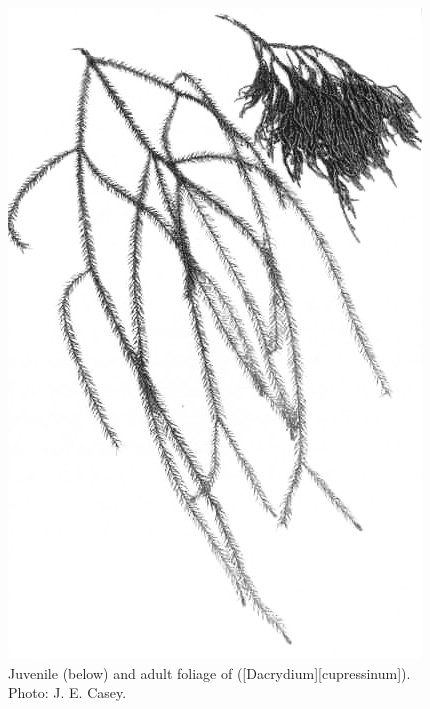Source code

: \begin{figure}[t]
	\begin{minipage}[t]{\textwidth}
		\begin{minipage}[t]{(\textwidth-\fgap) * \real{0.501}}
			\centering
			\includegraphics[width=\textwidth]{graphics/fig_021}
			\caption[Rimu foliage]{Juvenile (below) and adult foliage of  ([Dacrydium][cupressinum]).
			Photo: J. E. Casey.}%
			\label{fig:21rimu}
		\end{minipage}\hspace{\fgap}%
		\begin{minipage}[t]{(\textwidth-\fgap) * \real{0.499}}

\end{minipage}
\end{minipage}
\end{figure}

::::

EXERCISE OBJECTIVE:
Tally the lines of the data that contain the string "begin", and report nothing but the tally.

WORKED SOLUTION:
4